Viral replication occurs in most cases during the first week or so of being infected. Consequently, the use of bicarbonate of soda to reduce viral multiplication would only be beneficial during this period. The indications for its use in susceptible groups would be either a positive COVID-19 test or in patients with mild disease, preferably as soon as possible after on first onset of symptoms. It must be emphasized that there is no evidence that reducing the tissue acidity in susceptible individuals will prevent COVID-19 infection, and neither does the evidence suggest that it would be of any value once severe manifestations have developed.
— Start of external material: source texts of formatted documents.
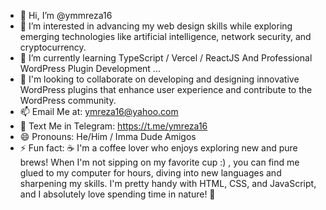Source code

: - 👋 Hi, I’m @ymmreza16
- 👀 I’m interested in advancing my web design skills while exploring emerging technologies like artificial intelligence, network security, and cryptocurrency.
- 🌱 I’m currently learning TypeScript / Vercel / ReactJS And Professional WordPress Plugin Development  ...
- 💞️ I'm looking to collaborate on developing and designing innovative WordPress plugins that enhance user experience and contribute to the WordPress community.
- 📫 Email Me at: ymreza16@yahoo.com
- 💬 Text Me in Telegram: https://t.me/ymreza16
- 😄 Pronouns: He/Him / Imma Dude Amigos
- ⚡ Fun fact: ☕️ I'm a coffee lover who enjoys exploring new and pure brews! When I'm not sipping on my favorite cup :) , you can find me glued to my computer for hours, diving into new languages and sharpening my skills. I'm pretty handy with HTML, CSS, and JavaScript, and I absolutely love spending time in nature! 🌿
<!---
ymmreza16/ymmreza16 is a ✨ special ✨ repository because its `README.md` (this file) appears on your GitHub profile.
You can click the Preview link to take a look at your changes.
--->
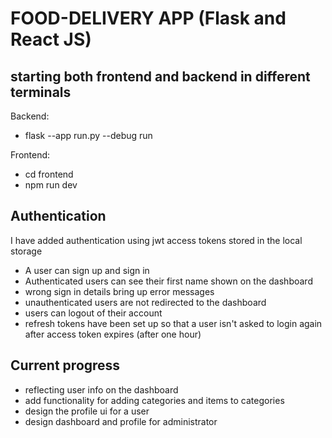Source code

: # FOOD-DELIVERY APP (Flask and React JS)
## starting both frontend and backend in different terminals
Backend:
- flask --app run.py --debug run

Frontend:
- cd frontend
- npm run dev

## Authentication
I have added authentication using jwt access tokens stored in the local storage
- A user can sign up and sign in 
- Authenticated users can see their first name shown on the dashboard
- wrong sign in details bring up error messages
- unauthenticated users are not redirected to the dashboard
- users can logout of their account
- refresh tokens have been set up so that a user isn't asked to login again after access token expires (after one hour)

## Current progress
- reflecting user info on the dashboard
- add functionality for adding categories and items to categories
- design the profile ui for a user
- design dashboard and profile for administrator
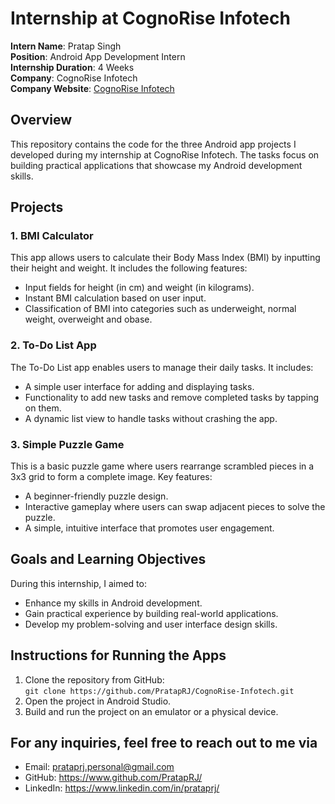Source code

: # Internship at CognoRise Infotech

**Intern Name**: Pratap Singh  
**Position**: Android App Development Intern  
**Internship Duration**: 4 Weeks  
**Company**: CognoRise Infotech  
**Company Website**: [CognoRise Infotech](https://www.linkedin.com/company/cognoriseinfotech/)

## Overview

This repository contains the code for the three Android app projects I developed during my internship at CognoRise Infotech. The tasks focus on building practical applications that showcase my Android development skills.

## Projects

### 1. BMI Calculator
This app allows users to calculate their Body Mass Index (BMI) by inputting their height and weight. It includes the following features:
- Input fields for height (in cm) and weight (in kilograms).
- Instant BMI calculation based on user input.
- Classification of BMI into categories such as underweight, normal weight, overweight and obase.

### 2. To-Do List App
The To-Do List app enables users to manage their daily tasks. It includes:
- A simple user interface for adding and displaying tasks.
- Functionality to add new tasks and remove completed tasks by tapping on them.
- A dynamic list view to handle tasks without crashing the app.

### 3. Simple Puzzle Game
This is a basic puzzle game where users rearrange scrambled pieces in a 3x3 grid to form a complete image. Key features:
- A beginner-friendly puzzle design.
- Interactive gameplay where users can swap adjacent pieces to solve the puzzle.
- A simple, intuitive interface that promotes user engagement.

## Goals and Learning Objectives

During this internship, I aimed to:
- Enhance my skills in Android development.
- Gain practical experience by building real-world applications.
- Develop my problem-solving and user interface design skills.

## Instructions for Running the Apps
1. Clone the repository from GitHub:  
   `git clone https://github.com/PratapRJ/CognoRise-Infotech.git`
2. Open the project in Android Studio.
3. Build and run the project on an emulator or a physical device.

## For any inquiries, feel free to reach out to me via 

- Email: prataprj.personal@gmail.com
- GitHub: https://www.github.com/PratapRJ/
- LinkedIn: https://www.linkedin.com/in/prataprj/
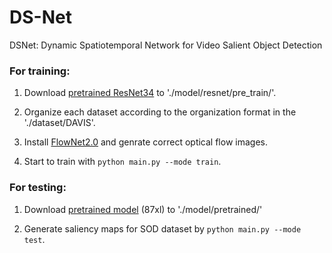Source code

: # DS-Net
DSNet: Dynamic Spatiotemporal Network for Video Salient Object Detection
### For training:
1. Download [pretrained ResNet34](https://download.pytorch.org/models/resnet34-333f7ec4.pth) to './model/resnet/pre_train/'.

2. Organize each dataset according to the organization format in the './dataset/DAVIS'.

3. Install [FlowNet2.0](https://github.com/NVIDIA/flownet2-pytorch) and genrate correct optical flow images.

4. Start to train with `python main.py --mode train`.

### For testing:
1. Download [pretrained model](https://pan.baidu.com/s/1DdDIGhPYTT5_-cwvCdEhLA) (87xl) to './model/pretrained/'

2. Generate saliency maps for SOD dataset by `python main.py --mode test`.


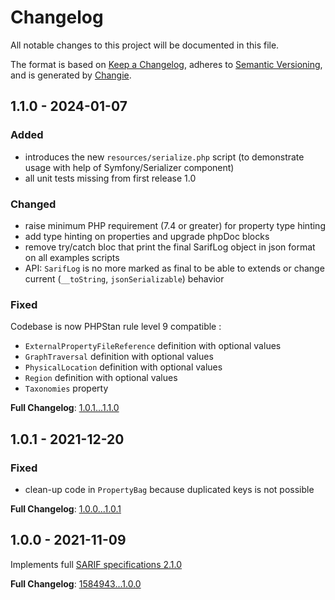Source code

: <!-- markdownlint-disable MD013 -->
# Changelog

All notable changes to this project will be documented in this file.

The format is based on [Keep a Changelog](https://keepachangelog.com/en/1.0.0/),
adheres to [Semantic Versioning](https://semver.org/spec/v2.0.0.html),
and is generated by [Changie](https://github.com/miniscruff/changie).

## 1.1.0 - 2024-01-07

### Added

- introduces the new `resources/serialize.php` script (to demonstrate usage with help of Symfony/Serializer component)
- all unit tests missing from first release 1.0

### Changed

- raise minimum PHP requirement (7.4 or greater) for property type hinting
- add type hinting on properties and upgrade phpDoc blocks
- remove try/catch bloc that print the final SarifLog object in json format on all examples scripts
- API: `SarifLog` is no more marked as final to be able to extends or change current (`__toString`, `jsonSerializable`) behavior

### Fixed

Codebase is now PHPStan rule level 9 compatible :

- `ExternalPropertyFileReference` definition with optional values
- `GraphTraversal` definition with optional values
- `PhysicalLocation` definition with optional values
- `Region` definition with optional values
- `Taxonomies` property

**Full Changelog**: [1.0.1...1.1.0](https://github.com/llaville/sarif-php-sdk/compare/1.0.1...1.1.0)

## 1.0.1 - 2021-12-20

### Fixed

- clean-up code in `PropertyBag` because duplicated keys is not possible

**Full Changelog**: [1.0.0...1.0.1](https://github.com/llaville/sarif-php-sdk/compare/1.0.0...1.0.1)

## 1.0.0 - 2021-11-09

Implements full [SARIF specifications 2.1.0](https://docs.oasis-open.org/sarif/sarif/v2.1.0/sarif-v2.1.0.html)

**Full Changelog**: [1584943...1.0.0](https://github.com/llaville/sarif-php-sdk/compare/1584943...1.0.0)
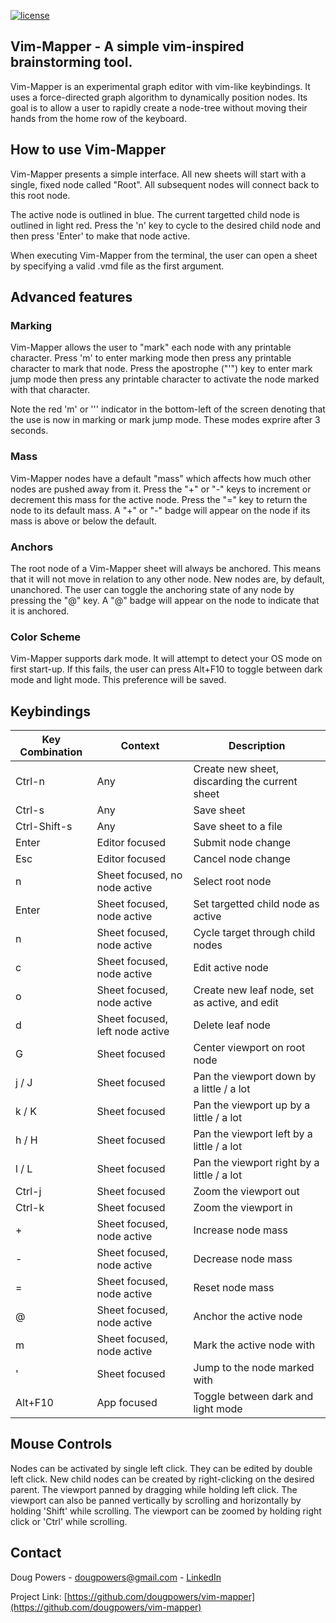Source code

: [![license](https://img.shields.io/crates/l/druid)](https://github.com/dougpowers/vim-mapper/blob/main/LICENCE)
## Vim-Mapper - A simple vim-inspired brainstorming tool.

Vim-Mapper is an experimental graph editor with vim-like keybindings. It uses a force-directed graph algorithm to dynamically position nodes. Its goal is to allow a user to rapidly create a node-tree without moving their hands from the home row of the keyboard.

## How to use Vim-Mapper

Vim-Mapper presents a simple interface. All new sheets will start with a single, fixed node called "Root". All subsequent nodes will connect back to this root node. 

The active node is outlined in blue. The current targetted child node is outlined in light red. Press the 'n' key to cycle to the desired child node and then press 'Enter' to make that node active.

When executing Vim-Mapper from the terminal, the user can open a sheet by specifying a valid .vmd file as the first argument.

## Advanced features

### Marking
Vim-Mapper allows the user to "mark" each node with any printable character. Press 'm' to enter marking mode then press any printable character to mark that node. Press the apostrophe ("'") key to enter mark jump mode then press any printable character to activate the node marked with that character.

Note the red 'm' or ''' indicator in the bottom-left of the screen denoting that the use is now in marking or mark jump mode. These modes exprire after 3 seconds.

### Mass
Vim-Mapper nodes have a default "mass" which affects how much other nodes are pushed away from it. Press the "+" or "-" keys to increment or decrement this mass for the active node. Press the "=" key to return the node to its default mass. A "+" or "-" badge will appear on the node if its mass is above or below the default.

### Anchors
The root node of a Vim-Mapper sheet will always be anchored. This means that it will not move in relation to any other node. New nodes are, by default, unanchored. The user can toggle the anchoring state of any node by pressing the "@" key. A "@" badge will appear on the node to indicate that it is anchored.

### Color Scheme
Vim-Mapper supports dark mode. It will attempt to detect your OS mode on first start-up. If this fails, the user can press Alt+F10 to toggle between dark mode and light mode. This preference will be saved.

## Keybindings
| Key Combination | Context                         | Description                                   |
|-----------------|---------------------------------|-----------------------------------------------|
| Ctrl-n          | Any                             | Create new sheet, discarding the current sheet |
| Ctrl-s          | Any                             | Save sheet                                    |
| Ctrl-Shift-s    | Any                             | Save sheet to a file                          |
| Enter           | Editor focused                  | Submit node change                            |
| Esc             | Editor focused                  | Cancel node change                            |
| n               | Sheet focused, no node active   | Select root node                              |
| Enter           | Sheet focused, node active      | Set targetted child node as active            |
| n               | Sheet focused, node active      | Cycle target through child nodes              |
| c               | Sheet focused, node active      | Edit active node                              |
| o               | Sheet focused, node active      | Create new leaf node, set as active, and edit |
| d               | Sheet focused, left node active | Delete leaf node                              |
| G               | Sheet focused                   | Center viewport on root node                  |
| j / J           | Sheet focused                   | Pan the viewport down by a little / a lot     |
| k / K           | Sheet focused                   | Pan the viewport up by a little / a lot       |
| h / H           | Sheet focused                   | Pan the viewport left by a little / a lot     |
| l / L           | Sheet focused                   | Pan the viewport right by a little / a lot    |
| Ctrl-j          | Sheet focused                   | Zoom the viewport out                         |
| Ctrl-k          | Sheet focused                   | Zoom the viewport in                          |
| +               | Sheet focused, node active      | Increase node mass                            |
| -               | Sheet focused, node active      | Decrease node mass                            |
| =               | Sheet focused, node active      | Reset node mass                               |
| @       | Sheet focused, node active | Anchor the active node              |
| m<char> | Sheet focused, node active | Mark the active node with <char>    |
| '<char> | Sheet focused              | Jump to the node marked with <char> |
| Alt+F10         | App focused                     | Toggle between dark and light mode            |

## Mouse Controls
Nodes can be activated by single left click. They can be edited by double left click. New child nodes can be created by right-clicking on the desired parent. The viewport panned by dragging while holding left click. The viewport can also be panned vertically by scrolling and horizontally by holding 'Shift' while scrolling. The viewport can be zoomed by holding right click or 'Ctrl' while scrolling.

## Contact
Doug Powers - dougpowers@gmail.com - [LinkedIn](https://www.linkedin.com/in/douglas-powers-537380104)

Project Link: [https://github.com/dougpowers/vim-mapper](https://github.com/dougpowers/vim-mapper)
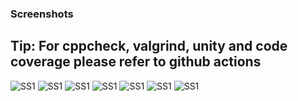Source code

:### Screenshots
## Tip: For cppcheck, valgrind, unity and code coverage please refer to github actions

![SS1](https://github.com/arc-arnob/LnT_Mini_Project/blob/main/6_ImagesAndVideos/Screenshot%20(516).png)
![SS1](https://github.com/arc-arnob/LnT_Mini_Project/blob/main/6_ImagesAndVideos/Screenshot%20(517).png)
![SS1](https://github.com/arc-arnob/LnT_Mini_Project/blob/main/6_ImagesAndVideos/Screenshot%20(518).png)
![SS1](https://github.com/arc-arnob/LnT_Mini_Project/blob/main/6_ImagesAndVideos/Screenshot%20(519).png)
![SS1](https://github.com/arc-arnob/LnT_Mini_Project/blob/main/6_ImagesAndVideos/Screenshot%20(520).png)
![SS1](https://github.com/arc-arnob/LnT_Mini_Project/blob/main/6_ImagesAndVideos/Screenshot%20(521).png)
![SS1](https://github.com/arc-arnob/LnT_Mini_Project/blob/main/6_ImagesAndVideos/Screenshot%20(522).png)

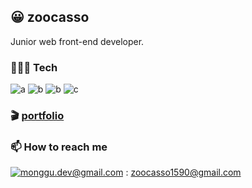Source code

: ## 😀 zoocasso

Junior web front-end developer.

### 🧑🏻‍💻 Tech

![a](https://img.shields.io/badge/JavaScript-f7df11?style=flat-square&logo=JavaScript&logoColor=black)
![b](https://img.shields.io/badge/C++-007396?style=flat-square&logo=c%2B%2B&logoColor=white)
![b](https://img.shields.io/badge/C#-3f8424?style=flat-square&logo=c%2B%2B&logoColor=white)
![c](https://img.shields.io/badge/MATLAB-d26e44?style=flat-square&logo=Atlassian%2B%2B&logoColor=white)

### 🎬  <a href="https://petite-mailbox-817.notion.site/476f2b02665743b0ba63089e876540ee" target="_blank">portfolio</a>

### 📫  How to reach me
[![monggu.dev@gmail.com](https://img.shields.io/badge/Gmail-d14836?style=flat-square&logo=Gmail&logoColor=white&link=mailto:zoocasso1590@gmail.com)](mailto:zoocasso1590@gmail.com) : zoocasso1590@gmail.com 
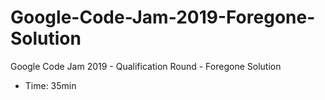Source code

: # Google-Code-Jam-2019-Foregone-Solution
Google Code Jam 2019 - Qualification Round - Foregone Solution
- Time: 35min
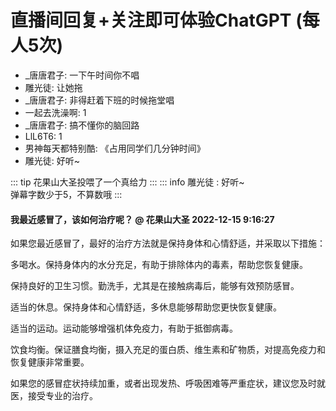 # 直播间回复+关注即可体验ChatGPT (每人5次)
<ul class="gpt-fix-window"><li>_唐唐君子: <span style="color:var(--vp-c-brand);"> 一下午时间你不唱</span></li><li>雕光徒: <span style="color:var(--vp-c-brand);"> 让她拖</span></li><li>_唐唐君子: <span style="color:var(--vp-c-brand);"> 非得赶着下班的时候拖堂唱</span></li><li>一起去洗澡啊: <span style="color:var(--vp-c-brand);"> 1</span></li><li>_唐唐君子: <span style="color:var(--vp-c-brand);"> 搞不懂你的脑回路</span></li><li>LlL6T6: <span style="color:var(--vp-c-brand);"> 1</span></li><li>男神每天都特别酷: <span style="color:var(--vp-c-brand);"> 《占用同学们几分钟时间》</span></li><li>雕光徒: <span style="color:var(--vp-c-brand);"> 好听~</span></li></ul>

::: tip 花果山大圣投喂了一个真给力
:::
::: info 雕光徒   :<span style="color:var(--vp-c-brand);"> 好听~ </span>     
 弹幕字数少于5，不算数哦
:::
#### 我最近感冒了，该如何治疗呢？ @ 花果山大圣  2022-12-15 9:16:27
如果您最近感冒了，最好的治疗方法就是保持身体和心情舒适，并采取以下措施：

多喝水。保持身体内的水分充足，有助于排除体内的毒素，帮助您恢复健康。

保持良好的卫生习惯。勤洗手，尤其是在接触病毒后，能够有效预防感冒。

适当的休息。保持身体和心情舒适，多休息能够帮助您更快恢复健康。

适当的运动。运动能够增强机体免疫力，有助于抵御病毒。

饮食均衡。保证膳食均衡，摄入充足的蛋白质、维生素和矿物质，对提高免疫力和恢复健康非常重要。

 如果您的感冒症状持续加重，或者出现发热、呼吸困难等严重症状，建议您及时就医，接受专业的治疗。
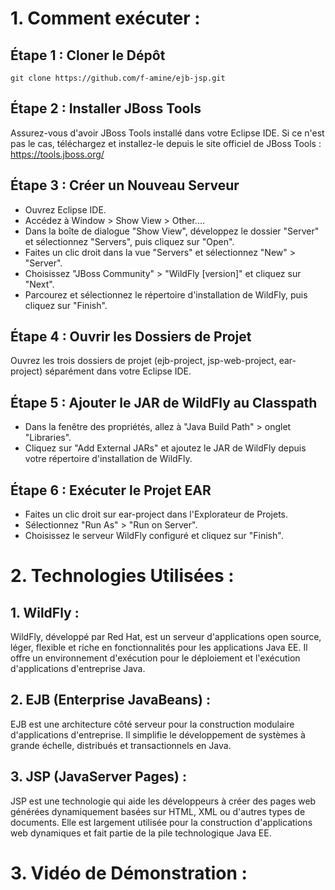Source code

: # 1. Comment exécuter :
## Étape 1 : Cloner le Dépôt
`git clone https://github.com/f-amine/ejb-jsp.git`
## Étape 2 : Installer JBoss Tools
Assurez-vous d'avoir JBoss Tools installé dans votre Eclipse IDE. Si ce n'est pas le cas, téléchargez et installez-le depuis le site officiel de JBoss Tools : https://tools.jboss.org/
## Étape 3 : Créer un Nouveau Serveur
- Ouvrez Eclipse IDE.
- Accédez à Window > Show View > Other....
- Dans la boîte de dialogue "Show View", développez le dossier "Server" et sélectionnez "Servers", puis cliquez sur "Open".
- Faites un clic droit dans la vue "Servers" et sélectionnez "New" > "Server".
- Choisissez "JBoss Community" > "WildFly [version]" et cliquez sur "Next".
- Parcourez et sélectionnez le répertoire d'installation de WildFly, puis cliquez sur "Finish".
## Étape 4 : Ouvrir les Dossiers de Projet
Ouvrez les trois dossiers de projet (ejb-project, jsp-web-project, ear-project) séparément dans votre Eclipse IDE.

## Étape 5 : Ajouter le JAR de WildFly au Classpath
- Dans la fenêtre des propriétés, allez à "Java Build Path" > onglet "Libraries".
- Cliquez sur "Add External JARs" et ajoutez le JAR de WildFly depuis votre répertoire d'installation de WildFly.

## Étape 6 : Exécuter le Projet EAR
- Faites un clic droit sur ear-project dans l'Explorateur de Projets.
- Sélectionnez "Run As" > "Run on Server".
- Choisissez le serveur WildFly configuré et cliquez sur "Finish".
# 2. Technologies Utilisées :
## 1. WildFly :
WildFly, développé par Red Hat, est un serveur d'applications open source, léger, flexible et riche en fonctionnalités pour les applications Java EE. Il offre un environnement d'exécution pour le déploiement et l'exécution d'applications d'entreprise Java.

## 2. EJB (Enterprise JavaBeans) :
EJB est une architecture côté serveur pour la construction modulaire d'applications d'entreprise. Il simplifie le développement de systèmes à grande échelle, distribués et transactionnels en Java.

## 3. JSP (JavaServer Pages) :
JSP est une technologie qui aide les développeurs à créer des pages web générées dynamiquement basées sur HTML, XML ou d'autres types de documents. Elle est largement utilisée pour la construction d'applications web dynamiques et fait partie de la pile technologique Java EE.


# 3. Vidéo de Démonstration :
On the contrary, the presence of acidosis once lung inflammation is present may reduce mortality.²⁸

Conclusion

This manuscript presents evidence suggesting in patients with early COVID-19 infection, treating the mild acid/base imbalance as early as possible in the progression of the disease may impede virus fusion and replication, as well as slow down or reduce the inflammatory changes in general. This might be done safely and inexpensively with bicarbonate of soda. In COVID-19 patients with mild disease and risk factors, would alkalinization be a useful therapeutic strategy to prevent severe illness? Only time and more extensive research will tell. I’m saying it’s time for more extensive research to tell.